ACTIVITY:
Do any lines in the data below contain "input"? If so, copy every one of them.

DATA:
━━━━━━━━━━━━━━━━━━━━━━━━━━━━━━

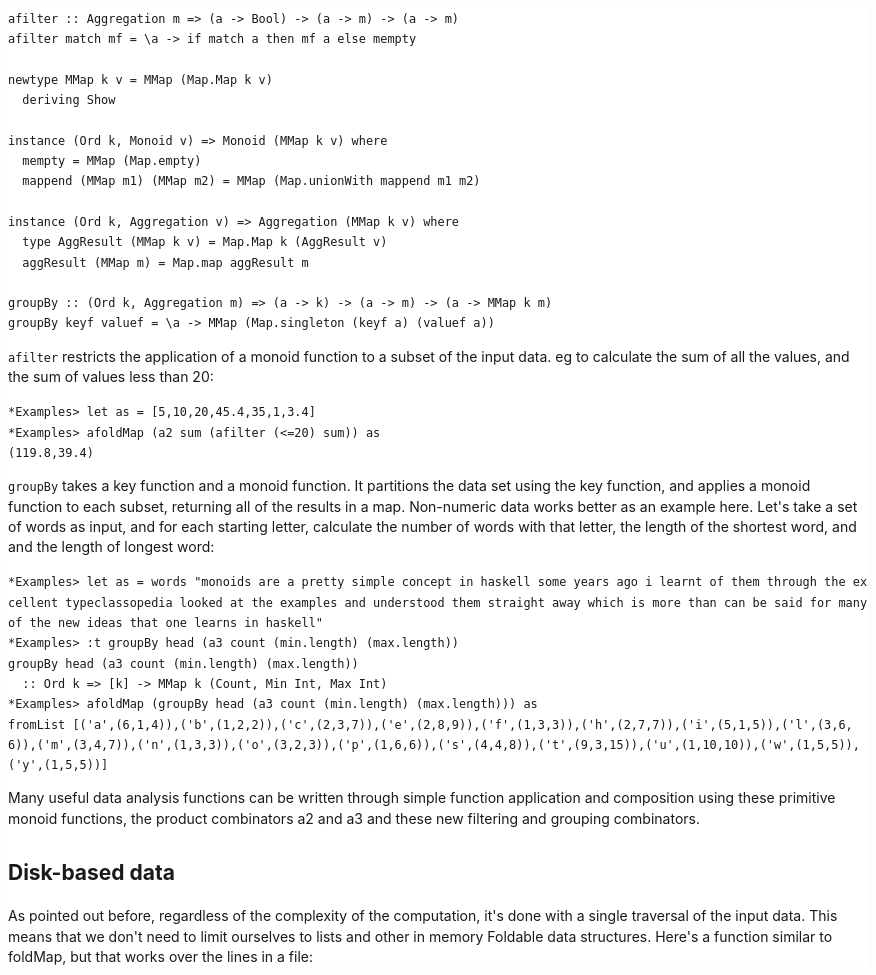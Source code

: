     afilter :: Aggregation m => (a -> Bool) -> (a -> m) -> (a -> m)
    afilter match mf = \a -> if match a then mf a else mempty

    newtype MMap k v = MMap (Map.Map k v)
      deriving Show

    instance (Ord k, Monoid v) => Monoid (MMap k v) where
      mempty = MMap (Map.empty)
      mappend (MMap m1) (MMap m2) = MMap (Map.unionWith mappend m1 m2)

    instance (Ord k, Aggregation v) => Aggregation (MMap k v) where
      type AggResult (MMap k v) = Map.Map k (AggResult v)
      aggResult (MMap m) = Map.map aggResult m

    groupBy :: (Ord k, Aggregation m) => (a -> k) -> (a -> m) -> (a -> MMap k m)
    groupBy keyf valuef = \a -> MMap (Map.singleton (keyf a) (valuef a))

`afilter` restricts the application of a monoid function to a subset of
the input data. eg to calculate the sum of all the values, and the sum
of values less than 20:

    *Examples> let as = [5,10,20,45.4,35,1,3.4]
    *Examples> afoldMap (a2 sum (afilter (<=20) sum)) as
    (119.8,39.4)

`groupBy` takes a key function and a monoid function. It partitions the
data set using the key function, and applies a monoid function to each
subset, returning all of the results in a map. Non-numeric data works
better as an example here. Let's take a set of words as input, and for
each starting letter, calculate the number of words with that letter,
the length of the shortest word, and and the length of longest word:

    *Examples> let as = words "monoids are a pretty simple concept in haskell some years ago i learnt of them through the excellent typeclassopedia looked at the examples and understood them straight away which is more than can be said for many of the new ideas that one learns in haskell"
    *Examples> :t groupBy head (a3 count (min.length) (max.length))
    groupBy head (a3 count (min.length) (max.length))
      :: Ord k => [k] -> MMap k (Count, Min Int, Max Int)
    *Examples> afoldMap (groupBy head (a3 count (min.length) (max.length))) as
    fromList [('a',(6,1,4)),('b',(1,2,2)),('c',(2,3,7)),('e',(2,8,9)),('f',(1,3,3)),('h',(2,7,7)),('i',(5,1,5)),('l',(3,6,6)),('m',(3,4,7)),('n',(1,3,3)),('o',(3,2,3)),('p',(1,6,6)),('s',(4,4,8)),('t',(9,3,15)),('u',(1,10,10)),('w',(1,5,5)),('y',(1,5,5))]

Many useful data analysis functions can be written through simple
function application and composition using these primitive monoid
functions, the product combinators a2 and a3 and these new filtering and
grouping combinators.

Disk-based data
---------------

As pointed out before, regardless of the complexity of the computation,
it's done with a single traversal of the input data. This means that we
don't need to limit ourselves to lists and other in memory Foldable data
structures. Here's a function similar to foldMap, but that works over
the lines in a file:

━━━━━━━━━━━━━━━━━━━━━━━━━━━━━━

FINISHED TASK:
the input data. eg to calculate the sum of all the values, and the sum
better as an example here. Let's take a set of words as input, and for
it's done with a single traversal of the input data. This means that we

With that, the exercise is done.